I still prefer the way Brazilians say saudade, and the way Brazilians slowly let their Portuguese flow, and the way a Brazilian can get your middle-aged stiff neck to turn like a child's. But the saudade I have for the Stamm Portugal has already burrowed deep. I want my own family to do as they did. But they won't. So now, when we have those rough family days, it is the saudade for my time with the Stamms that gives me hope. Family can be a beautiful thing.

They Said:

After his cousins left, we knew what to do for Sebastian. We had to remind him of why we were here in the first place, so we bought tickets for the Sporting game that Friday night. We entered to the Sporting Anthem, where everyone was holding out their scarves and singing to the tune of Sinatra's "My Way," and we saw the smile return to Sebastian's face. Later that night he said, "I'm really glad we got to go to the Sporting game. I needed to be reminded of why we're here." Without any prompting, he connected to the intent and used the exact same words.

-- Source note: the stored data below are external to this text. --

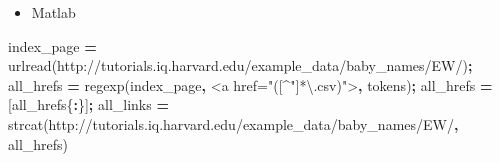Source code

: \documentclass[
]{book}
\newenvironment{Shaded}{\begin{snugshade}}{\end{snugshade}}
\newcommand{\NormalTok}[1]{#1}
\newcommand{\OperatorTok}[1]{\textcolor[rgb]{0.81,0.36,0.00}{\textbf{#1}}}
\newcommand{\SpecialStringTok}[1]{\textcolor[rgb]{0.31,0.60,0.02}{#1}}
\newcommand{\VariableTok}[1]{\textcolor[rgb]{0.00,0.00,0.00}{#1}}
\providecommand{\tightlist}{%
  \setlength{\itemsep}{0pt}\setlength{\parskip}{0pt}}
\begin{document}
\begin{itemize}
\tightlist
\item
  Matlab
\end{itemize}

\begin{Shaded}
\begin{Highlighting}[]
\VariableTok{index\_page} \OperatorTok{=} \VariableTok{urlread}\NormalTok{(}\SpecialStringTok{\textquotesingle{}http://tutorials.iq.harvard.edu/example\_data/baby\_names/EW/\textquotesingle{}}\NormalTok{)}\OperatorTok{;}
\VariableTok{all\_hrefs} \OperatorTok{=} \VariableTok{regexp}\NormalTok{(}\VariableTok{index\_page}\OperatorTok{,} \SpecialStringTok{\textquotesingle{}\textless{}a href="([\^{}"]*\textbackslash{}.csv)"\textgreater{}\textquotesingle{}}\OperatorTok{,} \SpecialStringTok{\textquotesingle{}tokens\textquotesingle{}}\NormalTok{)}\OperatorTok{\textquotesingle{};}
\VariableTok{all\_hrefs} \OperatorTok{=}\NormalTok{ [}\VariableTok{all\_hrefs}\NormalTok{\{}\OperatorTok{:}\NormalTok{\}]}\OperatorTok{\textquotesingle{};}
\VariableTok{all\_links} \OperatorTok{=} \VariableTok{strcat}\NormalTok{(}\SpecialStringTok{\textquotesingle{}http://tutorials.iq.harvard.edu/example\_data/baby\_names/EW/\textquotesingle{}}\OperatorTok{,} \VariableTok{all\_hrefs}\NormalTok{)}
\end{Highlighting}
\end{Shaded}
\end{document}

It also helped to have more visitors over the last few weeks. After the Andersons, we had a quick visit with fellow Rotary Youth Exchange cohorts, Bruce and Linda. Then, Captain came. A few days later, we got an awesome surprise to have our brother-in-law, Max, come to town for the weekend. Max lives in Israel, and were happy to see him and show him Lisbon for the first time. Finally, Chad's cousin Roger and his wife Fabiola stopped in for a weekend on their way to Barcelona. Speaking of Barcelona, that's our next stop! Stay tuned!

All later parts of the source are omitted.